Exercise: Exactly how many lines in the data below contain the string "запустить"? Give that number and nothing else.

------ Given entries

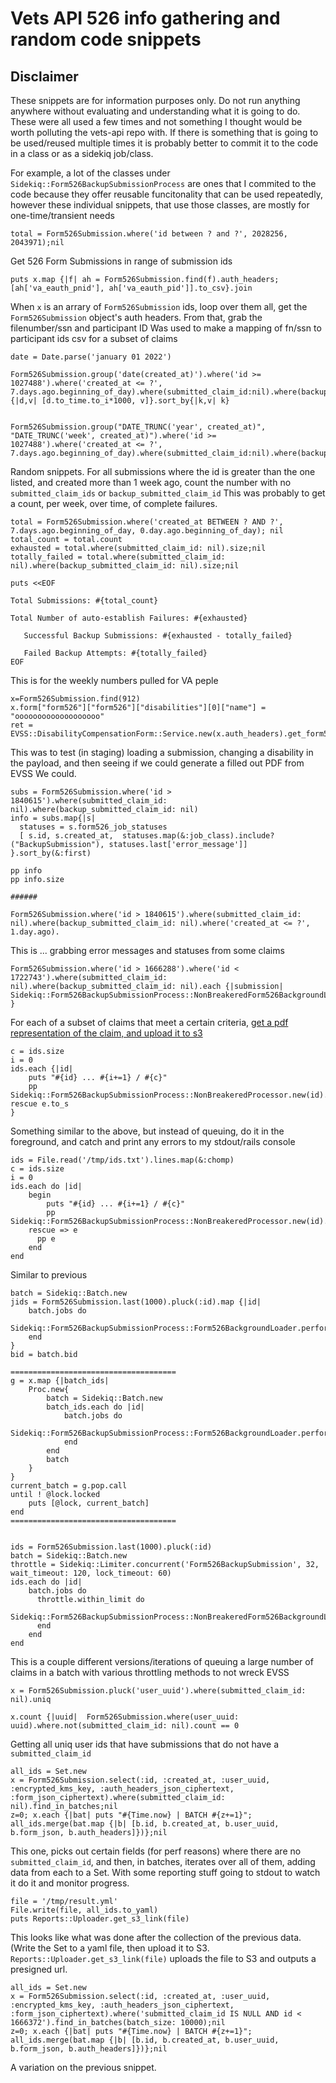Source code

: # Vets API 526 info gathering and random code snippets

## Disclaimer
These snippets are for information purposes only. Do not run anything anywhere without evaluating and understanding what it is going to do. 
These were all used a few times and not something I thought would be worth polluting the vets-api repo with. If there is something that is going to be used/reused multiple times it is probably better to commit it to the code in a class or as a sidekiq job/class. 

For example, a lot of the classes under `Sidekiq::Form526BackupSubmissionProcess` are ones that I commited to the code because they offer reusable funcitonality that can be used repeatedly, however these individual snippets, that use those classes, are mostly for one-time/transient needs


```
total = Form526Submission.where('id between ? and ?', 2028256, 2043971);nil
```
Get 526 Form Submissions in range of submission ids 



```
puts x.map {|f| ah = Form526Submission.find(f).auth_headers; [ah['va_eauth_pnid'], ah['va_eauth_pid']].to_csv}.join
```
When `x` is an arrary of `Form526Submission` ids, loop over them all, get the `Form526Submission` object's auth headers. From that, grab the filenumber/ssn and participant ID
Was used to make a mapping of fn/ssn to participant ids csv for a subset of claims



```
date = Date.parse('january 01 2022')

Form526Submission.group('date(created_at)').where('id >= 1027488').where('created_at <= ?', 7.days.ago.beginning_of_day).where(submitted_claim_id:nil).where(backup_submitted_claim_id:nil).count(:id).map {|d,v| [d.to_time.to_i*1000, v]}.sort_by{|k,v| k}


Form526Submission.group("DATE_TRUNC('year', created_at)", "DATE_TRUNC('week', created_at)").where('id >= 1027488').where('created_at <= ?', 7.days.ago.beginning_of_day).where(submitted_claim_id:nil).where(backup_submitted_claim_id:nil).count(:id)

```
Random snippets. For all submissions where the id is greater than the one listed, and created more than 1 week ago, count the number with no `submitted_claim_ids` or `backup_submitted_claim_id`
This was probably to get a count, per week, over time, of complete failures. 


```
total = Form526Submission.where('created_at BETWEEN ? AND ?', 7.days.ago.beginning_of_day, 0.day.ago.beginning_of_day); nil
total_count = total.count
exhausted = total.where(submitted_claim_id: nil).size;nil
totally_failed = total.where(submitted_claim_id: nil).where(backup_submitted_claim_id: nil).size;nil

puts <<EOF

Total Submissions: #{total_count}

Total Number of auto-establish Failures: #{exhausted}

   Successful Backup Submissions: #{exhausted - totally_failed}

   Failed Backup Attempts: #{totally_failed}
EOF
```
This is for the weekly numbers pulled for VA peple







```
x=Form526Submission.find(912)
x.form["form526"]["form526"]["disabilities"][0]["name"] = "ooooooooooooooooooo"
ret = EVSS::DisabilityCompensationForm::Service.new(x.auth_headers).get_form526(x.form["form526"].to_json)
```
This was to test (in staging) loading a submission, changing a disability in the payload, and then seeing if we could generate a filled out PDF from EVSS
We could. 

```
subs = Form526Submission.where('id > 1840615').where(submitted_claim_id: nil).where(backup_submitted_claim_id: nil)
info = subs.map{|s|
  statuses = s.form526_job_statuses
  [ s.id, s.created_at,  statuses.map(&:job_class).include?("BackupSubmission"), statuses.last['error_message']]
}.sort_by(&:first)

pp info
pp info.size

######

Form526Submission.where('id > 1840615').where(submitted_claim_id: nil).where(backup_submitted_claim_id: nil).where('created_at <= ?', 1.day.ago).
```
This is ... grabbing error messages and statuses from some claims

```
Form526Submission.where('id > 1666288').where('id < 1722743').where(submitted_claim_id: nil).where(backup_submitted_claim_id: nil).each {|submission| Sidekiq::Form526BackupSubmissionProcess::NonBreakeredForm526BackgroundLoader.perform_async(sub.id) }
```
For each of a subset of claims that meet a certain criteria, [get a pdf representation of the claim, and upload it to s3 ](https://github.com/department-of-veterans-affairs/vets-api/blob/87e6bf17d4340f7c8f8669259a9dc715fdfeb2aa/lib/sidekiq/form526_backup_submission_process/processor.rb#L416)

```
c = ids.size
i = 0
ids.each {|id| 
	puts "#{id} ... #{i+=1} / #{c}"
	pp Sidekiq::Form526BackupSubmissionProcess::NonBreakeredProcessor.new(id).upload_pdf_submission_to_s3 rescue e.to_s
}
```
Something similar to the above, but instead of queuing, do it in the foreground, and catch and print any errors to my stdout/rails console

```
ids = File.read('/tmp/ids.txt').lines.map(&:chomp)
c = ids.size
i = 0
ids.each do |id| 
    begin
        puts "#{id} ... #{i+=1} / #{c}"
        pp Sidekiq::Form526BackupSubmissionProcess::NonBreakeredProcessor.new(id).upload_pdf_submission_to_s3
    rescue => e
      pp e
    end
end
```
Similar to previous



```
batch = Sidekiq::Batch.new
jids = Form526Submission.last(1000).pluck(:id).map {|id|
    batch.jobs do
        Sidekiq::Form526BackupSubmissionProcess::Form526BackgroundLoader.perform_async(id)
    end
}
bid = batch.bid

=====================================
g = x.map {|batch_ids|
    Proc.new{   
        batch = Sidekiq::Batch.new
        batch_ids.each do |id|
            batch.jobs do
                Sidekiq::Form526BackupSubmissionProcess::Form526BackgroundLoader.perform_async(id)
            end
        end
        batch
    }
}
current_batch = g.pop.call
until ! @lock.locked
    puts [@lock, current_batch]
end    
=====================================


ids = Form526Submission.last(1000).pluck(:id)
batch = Sidekiq::Batch.new
throttle = Sidekiq::Limiter.concurrent('Form526BackupSubmission', 32, wait_timeout: 120, lock_timeout: 60)
ids.each do |id|
    batch.jobs do
      throttle.within_limit do
          Sidekiq::Form526BackupSubmissionProcess::NonBreakeredForm526BackgroundLoader.perform_async(id)
      end
    end
end
```
This is a couple different versions/iterations of queuing a large number of claims in a batch with various throttling methods to not wreck EVSS



```
x = Form526Submission.pluck('user_uuid').where(submitted_claim_id: nil).uniq

x.count {|uuid|  Form526Submission.where(user_uuid: uuid).where.not(submitted_claim_id: nil).count == 0
```
Getting all uniq user ids that have submissions that do not have a `submitted_claim_id`



```
all_ids = Set.new
x = Form526Submission.select(:id, :created_at, :user_uuid, :encrypted_kms_key, :auth_headers_json_ciphertext, :form_json_ciphertext).where(submitted_claim_id: nil).find_in_batches;nil
z=0; x.each {|bat| puts "#{Time.now} | BATCH #{z+=1}"; all_ids.merge(bat.map {|b| [b.id, b.created_at, b.user_uuid, b.form_json, b.auth_headers]})};nil
```
This one, picks out certain fields (for perf reasons) where there are no `submitted_claim_id`, and then, in batches, iterates over all of them, adding data from each to a Set.
With some reporting stuff going to stdout to watch it do it and monitor progress. 


```
file = '/tmp/result.yml'
File.write(file, all_ids.to_yaml)
puts Reports::Uploader.get_s3_link(file)
```
This looks like what was done after the collection of the previous data. (Write the Set to a yaml file, then upload it to S3. `Reports::Uploader.get_s3_link(file)` uploads the file to S3 and outputs a presigned url. 



```
all_ids = Set.new
x = Form526Submission.select(:id, :created_at, :user_uuid, :encrypted_kms_key, :auth_headers_json_ciphertext, :form_json_ciphertext).where('submitted_claim_id IS NULL AND id < 1666372').find_in_batches(batch_size: 10000);nil
z=0; x.each {|bat| puts "#{Time.now} | BATCH #{z+=1}"; all_ids.merge(bat.map {|b| [b.id, b.created_at, b.user_uuid, b.form_json, b.auth_headers]})};nil
```
A variation on the previous snippet. 
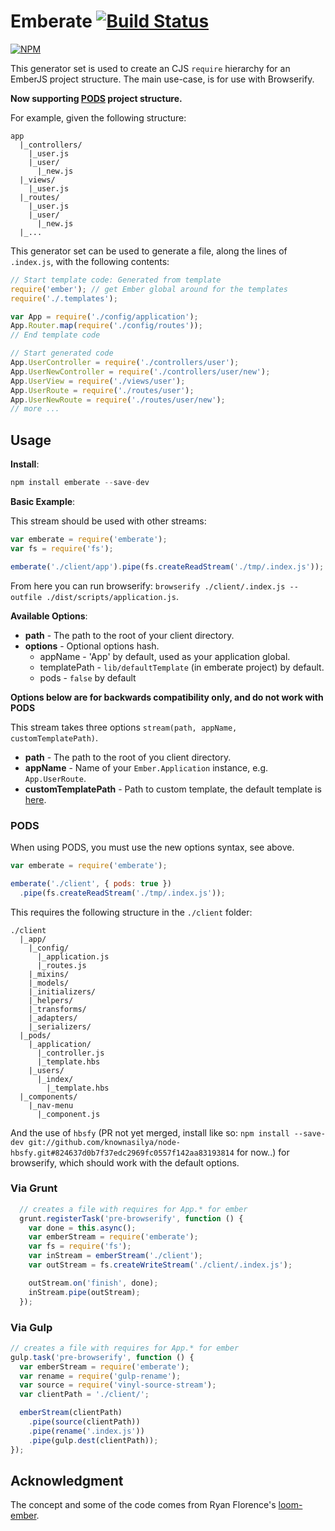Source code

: Emberate [![Build Status][travis-img]][travis-url]
======================

[![NPM][npm-badge-img]][npm-badge-url]

This generator set is used to create an CJS `require` hierarchy for an EmberJS project structure.
The main use-case, is for use with Browserify.  

**Now supporting [PODS][pods] project structure.**

For example, given the following structure:

```no-highlight
app
  |_controllers/
    |_user.js
    |_user/
      |_new.js
  |_views/
    |_user.js
  |_routes/
    |_user.js
    |_user/
      |_new.js
  |_...
```

This generator set can be used to generate a file, along the lines of `.index.js`, with the following contents:

```js
// Start template code: Generated from template
require('ember'); // get Ember global around for the templates
require('./.templates');

var App = require('./config/application');
App.Router.map(require('./config/routes'));
// End template code

// Start generated code
App.UserController = require('./controllers/user');
App.UserNewController = require('./controllers/user/new');
App.UserView = require('./views/user');
App.UserRoute = require('./routes/user');
App.UserNewRoute = require('./routes/user/new');
// more ...
```


## Usage


__Install__:

```js
npm install emberate --save-dev
```


__Basic Example__:

This stream should be used with other streams:
```js
var emberate = require('emberate');
var fs = require('fs');

emberate('./client/app').pipe(fs.createReadStream('./tmp/.index.js'));
```

From here you can run browserify: `browserify ./client/.index.js --outfile ./dist/scripts/application.js`.


__Available Options__:

* __path__ - The path to the root of your client directory.
* __options__ - Optional options hash.
  - appName - 'App' by default, used as your application global.
  - templatePath - `lib/defaultTemplate` (in emberate project) by default.
  - pods - `false` by default

**Options below are for backwards compatibility only, and do not work with PODS**  

This stream takes three options `stream(path, appName, customTemplatePath)`.

* __path__ - The path to the root of you client directory.
* __appName__ - Name of your `Ember.Application` instance, e.g. `App.UserRoute`.
* __customTemplatePath__ - Path to custom template, the default template is [here][default-template].


### PODS

When using PODS, you must use the new options syntax, see above.

```js
var emberate = require('emberate');

emberate('./client', { pods: true })
  .pipe(fs.createReadStream('./tmp/.index.js'));
```

This requires the following structure in the `./client` folder:

```no-highlight
./client
  |_app/
    |_config/
      |_application.js
      |_routes.js
    |_mixins/
    |_models/
    |_initializers/
    |_helpers/
    |_transforms/
    |_adapters/
    |_serializers/
  |_pods/
    |_application/
      |_controller.js
      |_template.hbs
    |_users/
      |_index/
        |_template.hbs
  |_components/
    |_nav-menu
      |_component.js
```

And the use of `hbsfy` (PR not yet merged, install like so:
`npm install --save-dev git://github.com/knownasilya/node-hbsfy.git#824637d0b7f37edc2969fc0557f142aa83193814` for now..) for browserify,
which should work with the default options.


### Via Grunt


```js
  // creates a file with requires for App.* for ember
  grunt.registerTask('pre-browserify', function () {
    var done = this.async();
    var emberStream = require('emberate');
    var fs = require('fs');
    var inStream = emberStream('./client');
    var outStream = fs.createWriteStream('./client/.index.js');

    outStream.on('finish', done);
    inStream.pipe(outStream);
  });
```

### Via Gulp

```js
// creates a file with requires for App.* for ember
gulp.task('pre-browserify', function () {
  var emberStream = require('emberate');
  var rename = require('gulp-rename');
  var source = require('vinyl-source-stream');
  var clientPath = './client/';

  emberStream(clientPath)
    .pipe(source(clientPath))
    .pipe(rename('.index.js'))
    .pipe(gulp.dest(clientPath));
});
```

## Acknowledgment

The concept and some of the code comes from Ryan Florence's [loom-ember][1].

[1]: https://github.com/rpflorence/loom-ember
[compiler]: https://github.com/toranb/ember-template-compiler
[travis-url]: https://travis-ci.org/AppGeo/emberate
[travis-img]: https://travis-ci.org/AppGeo/emberate.svg?branch=master
[npm-badge-img]: https://nodei.co/npm/emberate.svg?compact=true
[npm-badge-url]: https://nodei.co/npm/emberate/
[default-template]: https://github.com/AppGeo/emberate/blob/master/lib/defaultTemplate.hbs
[pods]: http://emberjs.com/blog/2013/12/17/whats-coming-in-ember-in-2014.html
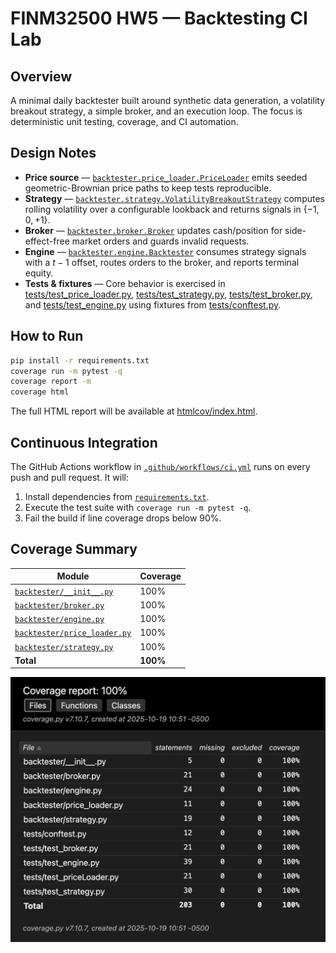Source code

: # FINM32500 HW5 — Backtesting CI Lab

## Overview
A minimal daily backtester built around synthetic data generation, a volatility breakout strategy, a simple broker, and an execution loop. The focus is deterministic unit testing, coverage, and CI automation.

## Design Notes
- **Price source** — [`backtester.price_loader.PriceLoader`](backtester/price_loader.py) emits seeded geometric-Brownian price paths to keep tests reproducible.
- **Strategy** — [`backtester.strategy.VolatilityBreakoutStrategy`](backtester/strategy.py) computes rolling volatility over a configurable lookback and returns signals in $\{-1,0,+1\}$.
- **Broker** — [`backtester.broker.Broker`](backtester/broker.py) updates cash/position for side-effect-free market orders and guards invalid requests.
- **Engine** — [`backtester.engine.Backtester`](backtester/engine.py) consumes strategy signals with a $t-1$ offset, routes orders to the broker, and reports terminal equity.
- **Tests & fixtures** — Core behavior is exercised in [tests/test_price_loader.py](tests/test_price_loader.py), [tests/test_strategy.py](tests/test_strategy.py), [tests/test_broker.py](tests/test_broker.py), and [tests/test_engine.py](tests/test_engine.py) using fixtures from [tests/conftest.py](tests/conftest.py).

## How to Run
```bash
pip install -r requirements.txt
coverage run -m pytest -q
coverage report -m
coverage html
```
The full HTML report will be available at [htmlcov/index.html](htmlcov/index.html).

## Continuous Integration
The GitHub Actions workflow in [`.github/workflows/ci.yml`](.github/workflows/ci.yml) runs on every push and pull request. It will:
1. Install dependencies from [`requirements.txt`](requirements.txt).
2. Execute the test suite with `coverage run -m pytest -q`.
3. Fail the build if line coverage drops below 90%.

## Coverage Summary
| Module | Coverage |
| --------------------------------------------------------- | -------- |
| [`backtester/__init__.py`](backtester/__init__.py)       | 100%     |
| [`backtester/broker.py`](backtester/broker.py)           | 100%     |
| [`backtester/engine.py`](backtester/engine.py)           | 100%     |
| [`backtester/price_loader.py`](backtester/price_loader.py) | 100%     |
| [`backtester/strategy.py`](backtester/strategy.py)       | 100%     |
| **Total**                                                 | **100%** |

![alt text](image.png)
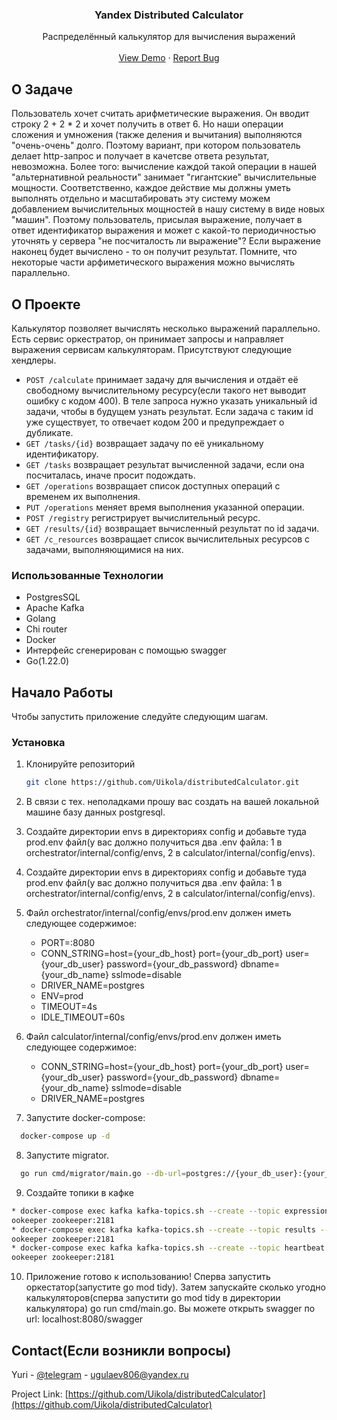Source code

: <h3 align="center">Yandex Distributed Calculator</h3>

  <p align="center">
    Распределённый калькулятор для вычисления выражений
    <br />
    <br />
    <a href="https://github.com/Uikola/distributedCalculator">View Demo</a>
    ·
    <a href="https://t.me/uikola">Report Bug</a>
  </p>


<!-- ABOUT TASK -->
## О Задаче
Пользователь хочет считать арифметические выражения. Он вводит строку 2 + 2 * 2 и хочет получить в ответ 6. Но наши операции сложения и умножения (также деления и вычитания) выполняются "очень-очень" долго. Поэтому вариант, при котором пользователь делает http-запрос и получает в качетсве ответа результат, невозможна. Более того: вычисление каждой такой операции в нашей "альтернативной реальности" занимает "гигантские" вычислительные мощности. Соответственно, каждое действие мы должны уметь выполнять отдельно и масштабировать эту систему можем добавлением вычислительных мощностей в нашу систему в виде новых "машин". Поэтому пользователь, присылая выражение, получает в ответ идентификатор выражения и может с какой-то периодичностью уточнять у сервера "не посчиталость ли выражение"? Если выражение наконец будет вычислено - то он получит результат. Помните, что некоторые части арфиметического выражения можно вычислять параллельно.

<!-- ABOUT THE PROJECT -->
## О Проекте
Калькулятор позволяет вычислять несколько выражений параллельно. Есть сервис оркестратор, он принимает запросы и направляет
выражения сервисам калькуляторам. Присутствуют следующие хендлеры.
- `POST /calculate` принимает задачу для вычисления и отдаёт её свободному вычислительному ресурсу(если такого нет выводит ошибку с кодом 400). В теле запроса нужно указать уникальный id задачи, чтобы в будущем узнать результат. Если задача с таким id уже существует, то отвечает кодом 200 и предупреждает о дубликате.
- `GET /tasks/{id}` возвращает задачу по её уникальному идентификатору.
- `GET /tasks` возвращает результат вычисленной задачи, если она посчиталась, иначе просит подождать.
- `GET /operations` возвращает список доступных операций с временем их выполнения.
- `PUT /operations` меняет время выполнения указанной операции.
- `POST /registry` регистрирует вычислительный ресурс.
- `GET /results/{id}` возвращает вычисленный результат по id задачи.
- `GET /c_resources` возвращает список вычислительных ресурсов с задачами, выполняющимися на них.

### Использованные Технологии

- PostgresSQL
- Apache Kafka
- Golang
- Chi router
- Docker
- Интерфейс сгенерирован с помощью swagger
- Go(1.22.0)

<!-- GETTING STARTED -->
## Начало Работы

Чтобы запустить приложение следуйте следующим шагам.

### Установка

1. Клонируйте репозиторий
   ```sh
   git clone https://github.com/Uikola/distributedCalculator.git
   ```
2. В связи с тех. неполадками прошу вас создать на вашей локальной машине базу данных postgresql.
3. Создайте директории envs в директориях config и добавьте туда prod.env файл(у вас должно получиться два .env файла: 1 в orchestrator/internal/config/envs, 2 в calculator/internal/config/envs).

4. Создайте директории envs в директориях config и добавьте туда prod.env файл(у вас должно получиться два .env файла: 1 в orchestrator/internal/config/envs, 2 в calculator/internal/config/envs).

5. Файл orchestrator/internal/config/envs/prod.env должен иметь следующее содержимое:
   * PORT=:8080
   * CONN_STRING=host={your_db_host} port={your_db_port} user={your_db_user} password={your_db_password} dbname={your_db_name} sslmode=disable
   * DRIVER_NAME=postgres
   * ENV=prod
   * TIMEOUT=4s
   * IDLE_TIMEOUT=60s

6. Файл calculator/internal/config/envs/prod.env должен иметь следующее содержимое:
   * CONN_STRING=host={your_db_host} port={your_db_port} user={your_db_user} password={your_db_password} dbname={your_db_name} sslmode=disable
   * DRIVER_NAME=postgres

7. Запустите docker-compose:
 ```sh
   docker-compose up -d
   ```

8. Запустите migrator.
 ```sh
   go run cmd/migrator/main.go --db-url=postgres://{your_db_user}:{your_db_password}@{your_db_host}:{your_db_port}/{your_db_name}?sslmode=disable
   ```

9. Создайте топики в кафке
```sh
* docker-compose exec kafka kafka-topics.sh --create --topic expressions --partitions 1 --replication-factor 1 --z
ookeeper zookeeper:2181
* docker-compose exec kafka kafka-topics.sh --create --topic results --partitions 1 --replication-factor 1 --z
ookeeper zookeeper:2181
* docker-compose exec kafka kafka-topics.sh --create --topic heartbeat --partitions 1 --replication-factor 1 --z
ookeeper zookeeper:2181
```

10. Приложение готово к использованию! Сперва запустить оркестатор(запустите go mod tidy). Затем запускайте сколько угодно калькуляторов(сперва запустити go mod tidy в директории калькулятора) go run cmd/main.go. Вы можете открыть swagger по url: localhost:8080/swagger
<!-- CONTACT -->
## Contact(Если возникли вопросы)

Yuri - [@telegram](https://t.me/uikola) - ugulaev806@yandex.ru

Project Link: [https://github.com/Uikola/distributedCalculator](https://github.com/Uikola/distributedCalculator)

------------

The answer: 2